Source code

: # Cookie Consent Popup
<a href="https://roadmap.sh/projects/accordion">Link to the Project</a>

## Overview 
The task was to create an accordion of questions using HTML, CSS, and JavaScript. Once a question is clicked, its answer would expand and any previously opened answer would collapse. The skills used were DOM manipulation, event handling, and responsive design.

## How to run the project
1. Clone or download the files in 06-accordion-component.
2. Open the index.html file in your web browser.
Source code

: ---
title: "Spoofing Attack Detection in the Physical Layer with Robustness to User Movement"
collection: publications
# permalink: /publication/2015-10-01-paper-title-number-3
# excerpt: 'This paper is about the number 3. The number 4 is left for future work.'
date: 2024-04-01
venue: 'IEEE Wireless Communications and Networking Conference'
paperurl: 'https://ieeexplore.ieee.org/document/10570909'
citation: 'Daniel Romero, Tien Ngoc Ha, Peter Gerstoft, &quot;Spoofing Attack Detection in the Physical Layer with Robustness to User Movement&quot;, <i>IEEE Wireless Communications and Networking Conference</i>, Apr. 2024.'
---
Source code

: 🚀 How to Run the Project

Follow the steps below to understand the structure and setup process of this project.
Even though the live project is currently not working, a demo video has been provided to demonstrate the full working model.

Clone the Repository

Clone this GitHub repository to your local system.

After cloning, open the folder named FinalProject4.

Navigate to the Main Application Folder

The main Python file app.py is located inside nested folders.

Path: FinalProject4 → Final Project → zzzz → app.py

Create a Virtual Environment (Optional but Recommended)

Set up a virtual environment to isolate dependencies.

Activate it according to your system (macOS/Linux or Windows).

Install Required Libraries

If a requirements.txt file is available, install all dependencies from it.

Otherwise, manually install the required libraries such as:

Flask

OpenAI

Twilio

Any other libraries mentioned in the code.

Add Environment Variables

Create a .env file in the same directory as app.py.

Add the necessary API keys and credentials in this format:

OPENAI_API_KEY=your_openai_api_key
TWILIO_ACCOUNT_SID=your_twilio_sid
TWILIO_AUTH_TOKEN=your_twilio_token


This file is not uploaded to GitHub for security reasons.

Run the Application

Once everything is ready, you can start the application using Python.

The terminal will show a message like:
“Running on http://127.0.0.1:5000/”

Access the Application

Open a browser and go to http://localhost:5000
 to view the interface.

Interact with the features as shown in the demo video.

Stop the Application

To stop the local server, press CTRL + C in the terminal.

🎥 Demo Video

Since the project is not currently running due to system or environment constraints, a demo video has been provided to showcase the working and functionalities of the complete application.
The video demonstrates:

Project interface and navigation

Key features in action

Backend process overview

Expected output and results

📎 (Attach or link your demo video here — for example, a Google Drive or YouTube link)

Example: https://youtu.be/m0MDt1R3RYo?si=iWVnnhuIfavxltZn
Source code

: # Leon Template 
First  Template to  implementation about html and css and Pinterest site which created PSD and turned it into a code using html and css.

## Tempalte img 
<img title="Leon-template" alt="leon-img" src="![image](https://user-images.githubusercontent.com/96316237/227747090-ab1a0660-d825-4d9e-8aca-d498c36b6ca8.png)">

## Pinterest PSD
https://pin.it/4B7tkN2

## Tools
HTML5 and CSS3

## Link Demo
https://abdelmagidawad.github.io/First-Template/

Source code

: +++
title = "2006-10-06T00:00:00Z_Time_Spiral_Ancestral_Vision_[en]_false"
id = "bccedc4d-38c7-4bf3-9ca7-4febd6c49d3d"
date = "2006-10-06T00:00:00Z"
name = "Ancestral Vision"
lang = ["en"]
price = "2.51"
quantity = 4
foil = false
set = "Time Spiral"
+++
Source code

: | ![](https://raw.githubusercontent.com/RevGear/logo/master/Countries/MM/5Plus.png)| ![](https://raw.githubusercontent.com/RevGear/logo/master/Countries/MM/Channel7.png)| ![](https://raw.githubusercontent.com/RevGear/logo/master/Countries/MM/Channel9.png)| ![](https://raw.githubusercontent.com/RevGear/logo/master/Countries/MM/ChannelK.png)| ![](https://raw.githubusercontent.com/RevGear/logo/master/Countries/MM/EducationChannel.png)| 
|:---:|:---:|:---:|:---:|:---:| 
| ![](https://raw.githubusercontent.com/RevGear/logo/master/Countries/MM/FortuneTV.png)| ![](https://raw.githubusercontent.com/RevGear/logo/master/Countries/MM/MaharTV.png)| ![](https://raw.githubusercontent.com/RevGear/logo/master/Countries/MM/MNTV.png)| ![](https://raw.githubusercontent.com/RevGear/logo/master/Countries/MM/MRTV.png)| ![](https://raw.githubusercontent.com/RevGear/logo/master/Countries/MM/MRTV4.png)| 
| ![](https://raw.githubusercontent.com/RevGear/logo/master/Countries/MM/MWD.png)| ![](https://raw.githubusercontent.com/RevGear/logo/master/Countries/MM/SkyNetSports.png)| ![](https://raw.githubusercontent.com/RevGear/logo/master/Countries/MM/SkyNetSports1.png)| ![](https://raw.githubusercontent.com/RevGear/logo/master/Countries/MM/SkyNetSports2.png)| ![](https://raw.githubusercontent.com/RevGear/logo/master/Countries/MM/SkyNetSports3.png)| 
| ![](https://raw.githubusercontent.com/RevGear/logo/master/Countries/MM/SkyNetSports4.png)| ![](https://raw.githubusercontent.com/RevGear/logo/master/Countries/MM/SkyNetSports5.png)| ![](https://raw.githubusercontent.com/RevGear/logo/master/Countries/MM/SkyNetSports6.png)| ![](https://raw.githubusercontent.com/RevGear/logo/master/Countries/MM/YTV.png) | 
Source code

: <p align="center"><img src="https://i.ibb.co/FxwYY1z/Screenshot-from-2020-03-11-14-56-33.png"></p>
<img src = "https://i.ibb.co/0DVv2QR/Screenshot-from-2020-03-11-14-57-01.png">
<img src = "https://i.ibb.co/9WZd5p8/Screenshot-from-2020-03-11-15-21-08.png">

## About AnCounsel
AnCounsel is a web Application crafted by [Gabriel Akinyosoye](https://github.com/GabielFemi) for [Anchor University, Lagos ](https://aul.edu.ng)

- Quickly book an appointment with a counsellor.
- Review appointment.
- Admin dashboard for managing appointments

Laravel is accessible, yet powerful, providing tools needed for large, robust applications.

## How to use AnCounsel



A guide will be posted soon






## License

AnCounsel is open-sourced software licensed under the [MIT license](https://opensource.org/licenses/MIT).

*Exercise prompt:* Go through the listing above line by line and state how many lines include the string "date". Write only the number.

*Solution for this exercise:* 2